Extracted records:
▬▬▬
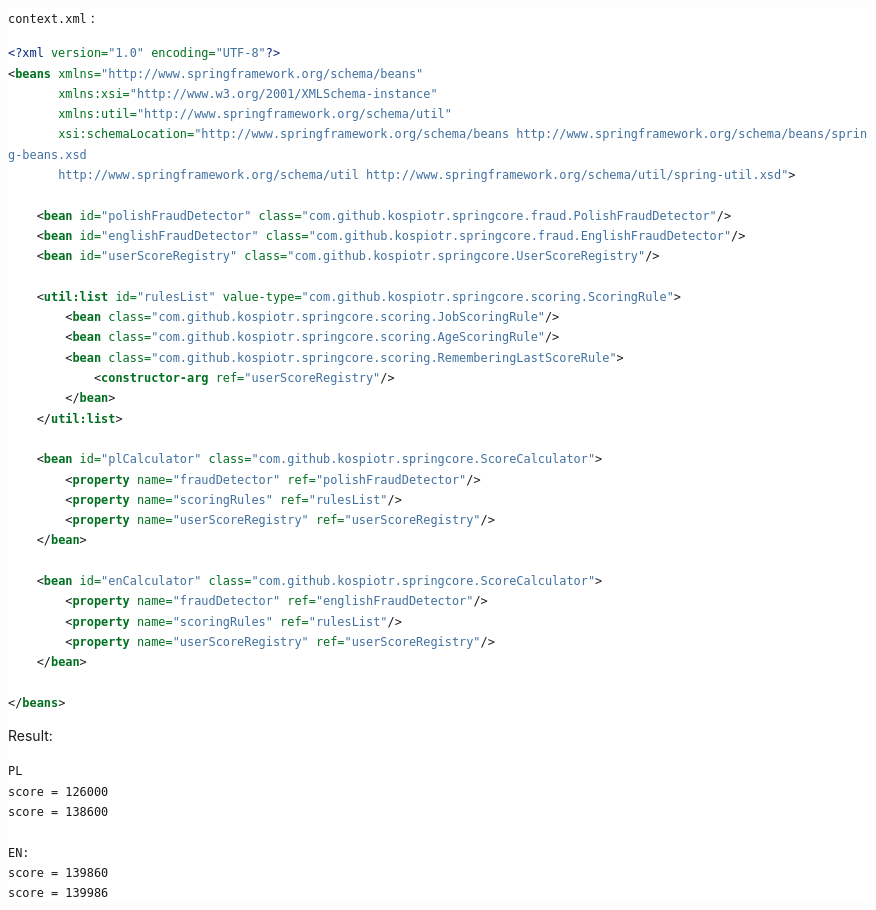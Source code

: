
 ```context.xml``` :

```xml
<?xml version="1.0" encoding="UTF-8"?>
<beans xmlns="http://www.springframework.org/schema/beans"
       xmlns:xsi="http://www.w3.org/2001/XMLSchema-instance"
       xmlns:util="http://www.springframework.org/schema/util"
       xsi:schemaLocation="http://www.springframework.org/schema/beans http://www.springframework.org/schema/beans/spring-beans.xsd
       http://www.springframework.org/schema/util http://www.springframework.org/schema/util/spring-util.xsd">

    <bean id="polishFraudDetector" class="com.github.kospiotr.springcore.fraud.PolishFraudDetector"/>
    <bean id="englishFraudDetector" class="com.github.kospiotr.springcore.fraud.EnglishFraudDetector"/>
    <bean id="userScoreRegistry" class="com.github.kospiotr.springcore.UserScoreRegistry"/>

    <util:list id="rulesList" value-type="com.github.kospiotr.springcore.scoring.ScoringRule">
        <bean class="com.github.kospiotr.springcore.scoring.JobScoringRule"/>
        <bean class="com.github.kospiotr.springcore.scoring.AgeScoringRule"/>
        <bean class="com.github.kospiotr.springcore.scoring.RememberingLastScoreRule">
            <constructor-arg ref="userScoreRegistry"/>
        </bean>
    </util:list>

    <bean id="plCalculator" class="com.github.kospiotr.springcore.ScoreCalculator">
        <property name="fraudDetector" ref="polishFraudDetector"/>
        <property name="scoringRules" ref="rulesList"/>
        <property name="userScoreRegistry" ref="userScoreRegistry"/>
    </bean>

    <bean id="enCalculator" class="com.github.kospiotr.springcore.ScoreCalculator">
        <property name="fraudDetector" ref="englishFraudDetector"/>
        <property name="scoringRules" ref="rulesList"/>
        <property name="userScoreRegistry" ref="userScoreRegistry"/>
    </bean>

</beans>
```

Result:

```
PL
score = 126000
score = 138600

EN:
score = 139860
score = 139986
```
▬▬▬
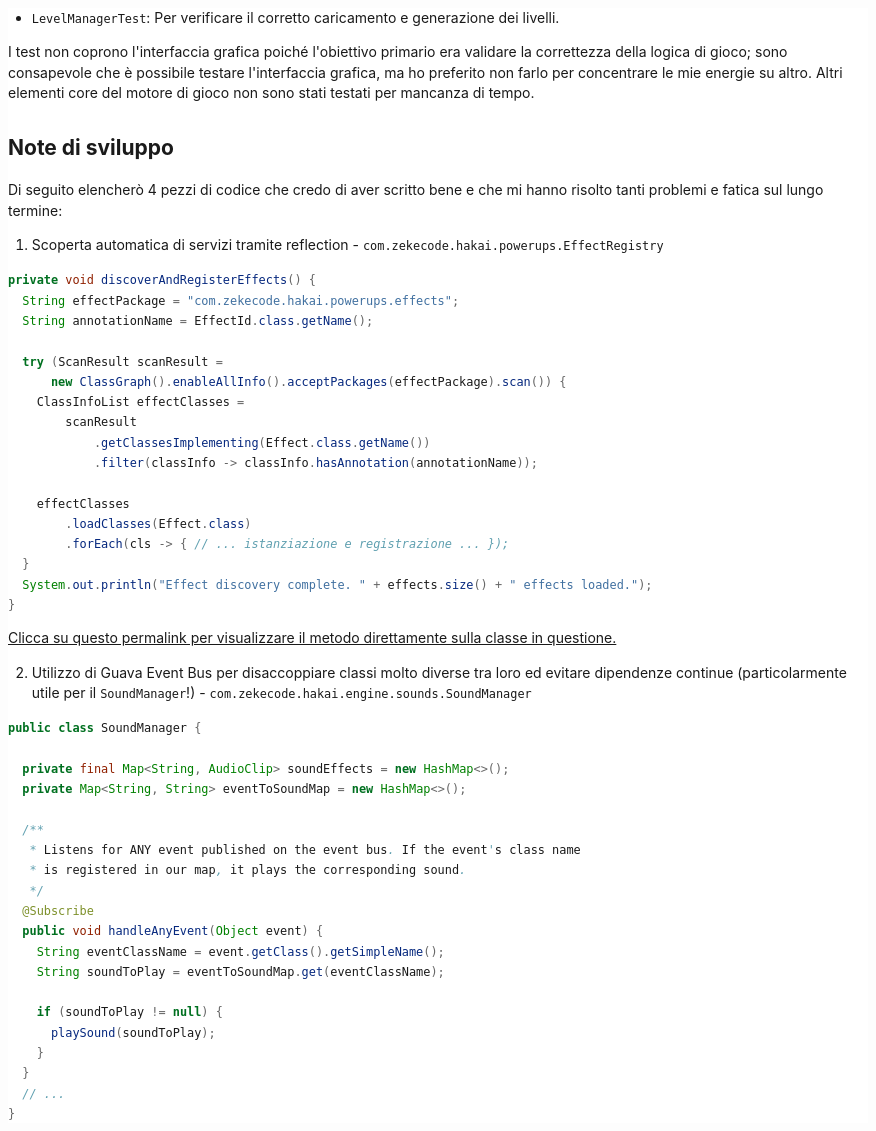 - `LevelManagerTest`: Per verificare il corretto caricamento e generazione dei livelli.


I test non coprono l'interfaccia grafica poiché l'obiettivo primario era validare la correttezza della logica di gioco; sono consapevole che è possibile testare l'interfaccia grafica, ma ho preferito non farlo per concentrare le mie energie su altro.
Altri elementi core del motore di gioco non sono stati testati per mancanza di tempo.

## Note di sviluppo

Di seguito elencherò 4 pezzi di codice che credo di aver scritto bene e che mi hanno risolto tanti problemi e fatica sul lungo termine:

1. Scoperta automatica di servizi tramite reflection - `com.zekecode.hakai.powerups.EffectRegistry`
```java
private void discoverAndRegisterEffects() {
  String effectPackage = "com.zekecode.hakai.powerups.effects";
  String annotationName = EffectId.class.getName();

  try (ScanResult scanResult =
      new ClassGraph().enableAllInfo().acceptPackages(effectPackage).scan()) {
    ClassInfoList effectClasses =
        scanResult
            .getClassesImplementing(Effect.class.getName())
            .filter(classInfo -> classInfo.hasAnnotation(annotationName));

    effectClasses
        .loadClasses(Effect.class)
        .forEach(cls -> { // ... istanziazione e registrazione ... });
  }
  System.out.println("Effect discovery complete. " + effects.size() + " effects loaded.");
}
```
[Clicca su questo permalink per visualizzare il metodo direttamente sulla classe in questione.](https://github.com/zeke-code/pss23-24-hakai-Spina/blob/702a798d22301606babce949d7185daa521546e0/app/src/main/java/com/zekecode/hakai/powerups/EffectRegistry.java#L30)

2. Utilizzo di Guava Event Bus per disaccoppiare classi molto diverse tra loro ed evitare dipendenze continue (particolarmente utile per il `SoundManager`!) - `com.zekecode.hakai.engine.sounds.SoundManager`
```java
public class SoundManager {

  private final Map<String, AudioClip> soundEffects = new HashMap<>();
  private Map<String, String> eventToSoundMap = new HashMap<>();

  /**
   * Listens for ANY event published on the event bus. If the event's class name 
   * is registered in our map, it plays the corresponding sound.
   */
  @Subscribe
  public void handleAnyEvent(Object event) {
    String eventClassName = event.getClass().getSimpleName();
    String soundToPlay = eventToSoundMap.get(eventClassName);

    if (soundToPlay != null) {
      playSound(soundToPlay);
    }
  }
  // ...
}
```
▬▬▬
Problem details: Look over the listing and return each line that holds "polishFraudDetector".

Reply:
    <bean id="polishFraudDetector" class="com.github.kospiotr.springcore.fraud.PolishFraudDetector"/>
        <property name="fraudDetector" ref="polishFraudDetector"/>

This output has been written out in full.